I'd [still!] like the full disassembly of case 2. But, I'll take a guess.
(1) The compiler fills rdi
with a value [the correct one]. It is the address of src
[probably from the new
and/or malloc
].
In the MS ABI, rdi
is considered "non-volatile". It must be preserved by a callee
(2) Case 2 then calls init_method
. But, init_method
does not preserve rdi
[as it must]. It uses it for its own purpose (e.g. edi
). So, upon return, rdi
has been trashed!
(3) When the program returns from init_method
, the compiler expects that rdi
will have the same value it had after step (1). (i.e.) The compiler has no knowledge that init_method
corrupted rdi
, so it uses its value to set rcx
[the first argument to ASM_Method
]. This should be the src
value but it's actually whatever value init_method
set it to (i.e. a junk value, relatively speaking)
UPDATE:
The ABI is different for various platforms [usually, just the compiler]. gcc
and clang
have a different calling convention than MS (i.e. MS is the odd duck or usual suspect). For example, with gcc/clang
, rdi
holds the first argument and is volatile
Here's the wiki link that should highlight most of the ABIs: https://en.wikipedia.org/wiki/X86_calling_conventions
UPDATE #2:
But why does one refer to the stack (i.e float src[64]) yet the other refers to registers (new float[64])before calling?

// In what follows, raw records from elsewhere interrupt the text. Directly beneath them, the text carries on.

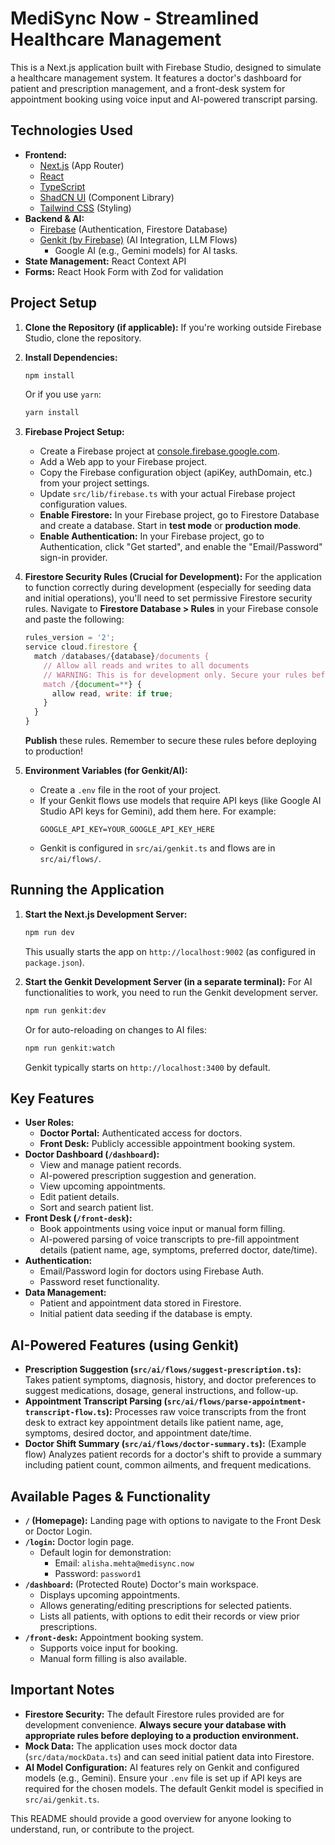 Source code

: # MediSync Now - Streamlined Healthcare Management

This is a Next.js application built with Firebase Studio, designed to simulate a healthcare management system. It features a doctor's dashboard for patient and prescription management, and a front-desk system for appointment booking using voice input and AI-powered transcript parsing.

## Technologies Used

- **Frontend:**
  - [Next.js](https://nextjs.org/) (App Router)
  - [React](https://reactjs.org/)
  - [TypeScript](https://www.typescriptlang.org/)
  - [ShadCN UI](https://ui.shadcn.com/) (Component Library)
  - [Tailwind CSS](https://tailwindcss.com/) (Styling)
- **Backend & AI:**
  - [Firebase](https://firebase.google.com/) (Authentication, Firestore Database)
  - [Genkit (by Firebase)](https://firebase.google.com/docs/genkit) (AI Integration, LLM Flows)
    - Google AI (e.g., Gemini models) for AI tasks.
- **State Management:** React Context API
- **Forms:** React Hook Form with Zod for validation

## Project Setup

1.  **Clone the Repository (if applicable):**
    If you're working outside Firebase Studio, clone the repository.

2.  **Install Dependencies:**
    ```bash
    npm install
    ```
    Or if you use `yarn`:
    ```bash
    yarn install
    ```

3.  **Firebase Project Setup:**
    *   Create a Firebase project at [console.firebase.google.com](https://console.firebase.google.com/).
    *   Add a Web app to your Firebase project.
    *   Copy the Firebase configuration object (apiKey, authDomain, etc.) from your project settings.
    *   Update `src/lib/firebase.ts` with your actual Firebase project configuration values.
    *   **Enable Firestore:** In your Firebase project, go to Firestore Database and create a database. Start in **test mode** or **production mode**.
    *   **Enable Authentication:** In your Firebase project, go to Authentication, click "Get started", and enable the "Email/Password" sign-in provider.

4.  **Firestore Security Rules (Crucial for Development):**
    For the application to function correctly during development (especially for seeding data and initial operations), you'll need to set permissive Firestore security rules.
    Navigate to **Firestore Database > Rules** in your Firebase console and paste the following:
    ```javascript
    rules_version = '2';
    service cloud.firestore {
      match /databases/{database}/documents {
        // Allow all reads and writes to all documents
        // WARNING: This is for development only. Secure your rules before production.
        match /{document=**} {
          allow read, write: if true;
        }
      }
    }
    ```
    **Publish** these rules. Remember to secure these rules before deploying to production!

5.  **Environment Variables (for Genkit/AI):**
    *   Create a `.env` file in the root of your project.
    *   If your Genkit flows use models that require API keys (like Google AI Studio API keys for Gemini), add them here. For example:
        ```
        GOOGLE_API_KEY=YOUR_GOOGLE_API_KEY_HERE
        ```
    *   Genkit is configured in `src/ai/genkit.ts` and flows are in `src/ai/flows/`.

## Running the Application

1.  **Start the Next.js Development Server:**
    ```bash
    npm run dev
    ```
    This usually starts the app on `http://localhost:9002` (as configured in `package.json`).

2.  **Start the Genkit Development Server (in a separate terminal):**
    For AI functionalities to work, you need to run the Genkit development server.
    ```bash
    npm run genkit:dev
    ```
    Or for auto-reloading on changes to AI files:
    ```bash
    npm run genkit:watch
    ```
    Genkit typically starts on `http://localhost:3400` by default.

## Key Features

*   **User Roles:**
    *   **Doctor Portal:** Authenticated access for doctors.
    *   **Front Desk:** Publicly accessible appointment booking system.
*   **Doctor Dashboard (`/dashboard`):**
    *   View and manage patient records.
    *   AI-powered prescription suggestion and generation.
    *   View upcoming appointments.
    *   Edit patient details.
    *   Sort and search patient list.
*   **Front Desk (`/front-desk`):**
    *   Book appointments using voice input or manual form filling.
    *   AI-powered parsing of voice transcripts to pre-fill appointment details (patient name, age, symptoms, preferred doctor, date/time).
*   **Authentication:**
    *   Email/Password login for doctors using Firebase Auth.
    *   Password reset functionality.
*   **Data Management:**
    *   Patient and appointment data stored in Firestore.
    *   Initial patient data seeding if the database is empty.

## AI-Powered Features (using Genkit)

*   **Prescription Suggestion (`src/ai/flows/suggest-prescription.ts`):**
    Takes patient symptoms, diagnosis, history, and doctor preferences to suggest medications, dosage, general instructions, and follow-up.
*   **Appointment Transcript Parsing (`src/ai/flows/parse-appointment-transcript-flow.ts`):**
    Processes raw voice transcripts from the front desk to extract key appointment details like patient name, age, symptoms, desired doctor, and appointment date/time.
*   **Doctor Shift Summary (`src/ai/flows/doctor-summary.ts`):**
    (Example flow) Analyzes patient records for a doctor's shift to provide a summary including patient count, common ailments, and frequent medications.

## Available Pages & Functionality

*   **`/` (Homepage):** Landing page with options to navigate to the Front Desk or Doctor Login.
*   **`/login`:** Doctor login page.
    *   Default login for demonstration:
        *   Email: `alisha.mehta@medisync.now`
        *   Password: `password1`
*   **`/dashboard`:** (Protected Route) Doctor's main workspace.
    *   Displays upcoming appointments.
    *   Allows generating/editing prescriptions for selected patients.
    *   Lists all patients, with options to edit their records or view prior prescriptions.
*   **`/front-desk`:** Appointment booking system.
    *   Supports voice input for booking.
    *   Manual form filling is also available.

## Important Notes

*   **Firestore Security:** The default Firestore rules provided are for development convenience. **Always secure your database with appropriate rules before deploying to a production environment.**
*   **Mock Data:** The application uses mock doctor data (`src/data/mockData.ts`) and can seed initial patient data into Firestore.
*   **AI Model Configuration:** AI features rely on Genkit and configured models (e.g., Gemini). Ensure your `.env` file is set up if API keys are required for the chosen models. The default Genkit model is specified in `src/ai/genkit.ts`.

This README should provide a good overview for anyone looking to understand, run, or contribute to the project.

Because of compiler optimization. To explain, we'll "turn off" optimization for a bit.
All function scoped variables have a "reserved slot" in the function's stack frame. All these "slots" have a fixed offset within the stack frame that is known to [is computed by] the compiler. If the function has a stack frame at all [some leaf functions can elide it], then all variables have their slots, regardless if optimization is being used or not. Hold that thought ...
When you have a fixed size array as in case 1, the entire space (i.e. data) for that array is within the frame. So, the address of the given array is the frame pointer + the array's offset. Hence, the lea rcx,[rbp + offset_of_src]
Scalar variables have slots, too. That includes things like "pointers to arrays", which is what we have in case 2.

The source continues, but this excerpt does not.